On 5 December I attended the annual conference on sacred music held by the Congregation for Divine Worship and Discipline of the Sacraments (CDWDS). His Eminence the Prefect, Francis Cardinal Arinze, presided and outgoing, indeed already out, Secretary Archbishop Domenico Sorrentino was moderator. Since the election of a Pope Benedict there has been a profound shift in “attitude” about sacred music. In the past, defenders of Gregorian chant and polyphony were nearly shouted down by the old-guard of musicians and liturgists pushing “lowest common denominator” music, the sort useful for what they think “active” congregational participation ought to be. In a nutshell, the old guard holds that chant and polyphony are too hard and that people are too thick; we can neither listen well nor grasp the music. In their passé view, “active” participation means that everyone must be singing. At this year’s conference proponents of what the Council asked for (chant and polyphony – therefore well trained choirs to which the congregation listens) spoke of the contemplative dimension of liturgy without which any liturgy inevitably dead-ends in a merely human experience. This doesn’t conflict with congregational singing, of course. This year, proponents of a rebirth of chant and polyphony dominated and were received by the participants with relief and enthusiastic applause. So much did this conference emphasize Latin chant and polyphony that Cardinal Arinze himself pointed out that settings of vernacular texts can also qualify as sacred music. Even during a discussion of inculturation, a speaker from Cameroon emphasized how chant and Latin, wide-spread and much desired in his country, also inculturates by underscoring our membership in one Catholic Church. The theology of Pope Benedict, writing as Cardinal Ratzinger, was at all times felt in this year’s meeting. There was a strong sense of how liturgy must lead to an experience of the supernatural: whereas spoken texts can take the participant only so far toward an experience of the supernatural, music and silence transcend the spoken word’s limitations and lead to an encounter with the true Word who is both the Father’s Song and perfect Singer.

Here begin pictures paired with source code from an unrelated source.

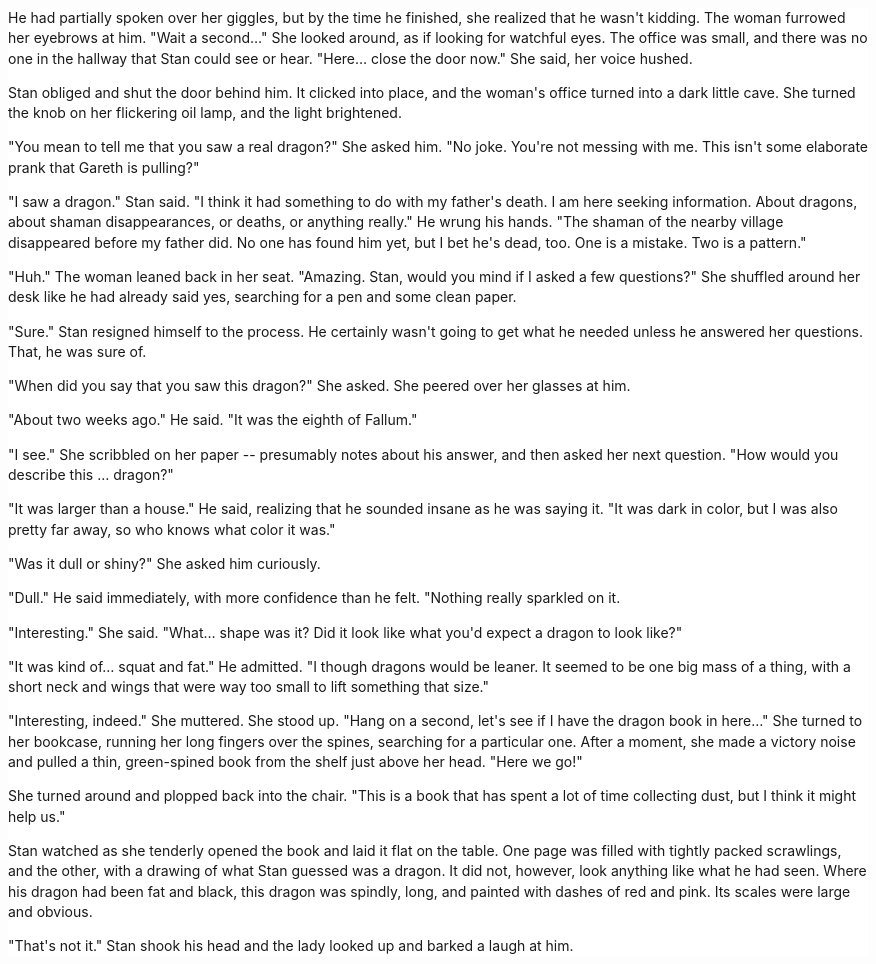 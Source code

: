 He had partially spoken over her giggles, but by the time he finished, she realized that he wasn't kidding. The woman furrowed her eyebrows at him. "Wait a second…" She looked around, as if looking for watchful eyes. The office was small, and there was no one in the hallway that Stan could see or hear. "Here… close the door now." She said, her voice hushed.

Stan obliged and shut the door behind him. It clicked into place, and the woman's office turned into a dark little cave. She turned the knob on her flickering oil lamp, and the light brightened. 

"You mean to tell me that you saw a real dragon?" She asked him. "No joke. You're not messing with me. This isn't some elaborate prank that Gareth is pulling?"

"I saw a dragon." Stan said. "I think it had something to do with my father's death. I am here seeking information. About dragons, about shaman disappearances, or deaths, or anything really." He wrung his hands. "The shaman of the nearby village disappeared before my father did. No one has found him yet, but I bet he's dead, too. One is a mistake. Two is a pattern."

"Huh." The woman leaned back in her seat. "Amazing. Stan, would you mind if I asked a few questions?" She shuffled around her desk like he had already said yes, searching for a pen and some clean paper.

"Sure." Stan resigned himself to the process. He certainly wasn't going to get what he needed unless he answered her questions. That, he was sure of.

"When did you say that you saw this dragon?" She asked. She peered over her glasses at him.

"About two weeks ago." He said. "It was the eighth of Fallum." 

"I see." She scribbled on her paper -- presumably notes about his answer, and then asked her next question. "How would you describe this … dragon?"

"It was larger than a house." He said, realizing that he sounded insane as he was saying it. "It was dark in color, but I was also pretty far away, so who knows what color it was."

"Was it dull or shiny?" She asked him curiously.

"Dull." He said immediately, with more confidence than he felt. "Nothing really sparkled on it.

"Interesting." She said. "What… shape was it? Did it look like what you'd expect a dragon to look like?"

"It was kind of… squat and fat." He admitted. "I though dragons would be leaner. It seemed to be one big mass of a thing, with a short neck and wings that were way too small to lift something that size."

"Interesting, indeed." She muttered. She stood up. "Hang on a second, let's see if I have the dragon book in here…" She turned to her bookcase, running her long fingers over the spines, searching for a particular one. After a moment, she made a victory noise and pulled a thin, green-spined book from the shelf just above her head. "Here we go!"

She turned around and plopped back into the chair. "This is a book that has spent a lot of time collecting dust, but I think it might help us."

Stan watched as she tenderly opened the book and laid it flat on the table. One page was filled with tightly packed scrawlings, and the other, with a drawing of what Stan guessed was a dragon. It did not, however, look anything like what he had seen. Where his dragon had been fat and black, this dragon was spindly, long, and painted with dashes of red and pink. Its scales were large and obvious. 

"That's not it." Stan shook his head and the lady looked up and barked a laugh at him. 
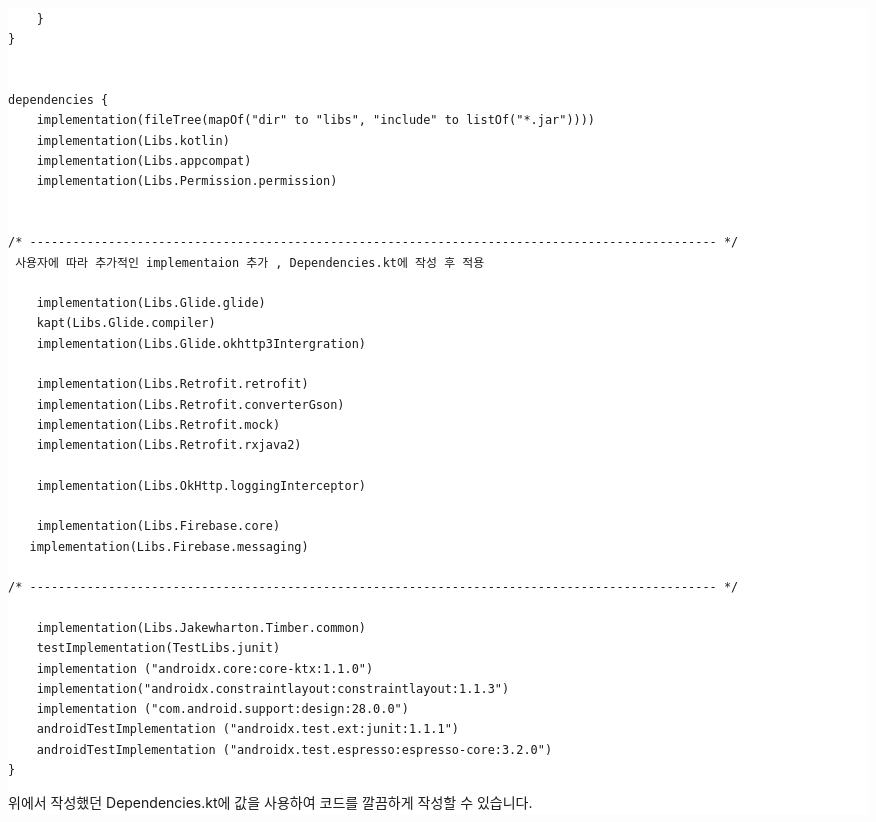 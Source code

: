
 ```
    }
}


dependencies {
    implementation(fileTree(mapOf("dir" to "libs", "include" to listOf("*.jar"))))
    implementation(Libs.kotlin)
    implementation(Libs.appcompat)
    implementation(Libs.Permission.permission)
 
 
/* ------------------------------------------------------------------------------------------------ */
 사용자에 따라 추가적인 implementaion 추가 , Dependencies.kt에 작성 후 적용 
 
    implementation(Libs.Glide.glide)
    kapt(Libs.Glide.compiler)
    implementation(Libs.Glide.okhttp3Intergration)
 
    implementation(Libs.Retrofit.retrofit)
    implementation(Libs.Retrofit.converterGson)
    implementation(Libs.Retrofit.mock)
    implementation(Libs.Retrofit.rxjava2)
 
    implementation(Libs.OkHttp.loggingInterceptor)
 
    implementation(Libs.Firebase.core)
   implementation(Libs.Firebase.messaging)
 
/* ------------------------------------------------------------------------------------------------ */
 
    implementation(Libs.Jakewharton.Timber.common)
    testImplementation(TestLibs.junit)
    implementation ("androidx.core:core-ktx:1.1.0")
    implementation("androidx.constraintlayout:constraintlayout:1.1.3")
    implementation ("com.android.support:design:28.0.0")
    androidTestImplementation ("androidx.test.ext:junit:1.1.1")
    androidTestImplementation ("androidx.test.espresso:espresso-core:3.2.0")
}
```
위에서 작성했던 Dependencies.kt에 값을 사용하여 코드를 깔끔하게 작성할 수 있습니다.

If you don’t subscribe to CWN, you ought to. Now back to our story:

Papal ceremonies must set liturgical standards, Pope says

Vatican, Dec. 21 ( – Pope Benedict XVI (bio – news) today said that papal ceremonies “must be exemplary liturgy for the entire world.”

The Pope was speaking to choir of the pontifical chapel, led by director Giuseppe Liberto, after a concert in the Sistine Chapel. Speaking extemporaneously, the Pope spoke about the importance of liturgical music.

The importance of pontifical liturgy has become more pronounced, the Pope said. He noted that “today, with television and radio, many people, from all parts of the world, follow the liturgy.” Those who follow the papal ceremonies are likely to use them as a yardstick against which liturgy should be measured, the Pope said. Thus the liturgy becomes a way in which the Pope teaches the Catholic faithful, giving them a proper idea of what they should expect.

The Pope underlined the importance of beauty in liturgical celebrations. He observed that the beauty of music– especially chant– can enhance the experience of worship. And he added that doing something beautiful for God has its own merit– observing that the site of his talk, the Sistine Chapel, was an outstanding example of a work of great artistic beauty devoted to religious faiath.

Gregorian chant has a special place in liturgical music, the Holy Father continued. He reminded his listeners that the tradition of the Church has always suggested that angels chant rather than merely speaking, and that the beauty of their chant is “a celestial beauty, revealing the beauty of heaven.”

The chant performed by human singers provides an echo of that “angelic chant,” the Pope continued. He thanked the young singers for the contributions that they make to the beauty of papal liturgies, acknowledging the sacrificies they make in order to do so. Pope Benedict has always shown a keen interest in liturgical renewal and liturgical music. His 1999 book The Spirit of the Liturgy devoted a full chapter to liturgical music.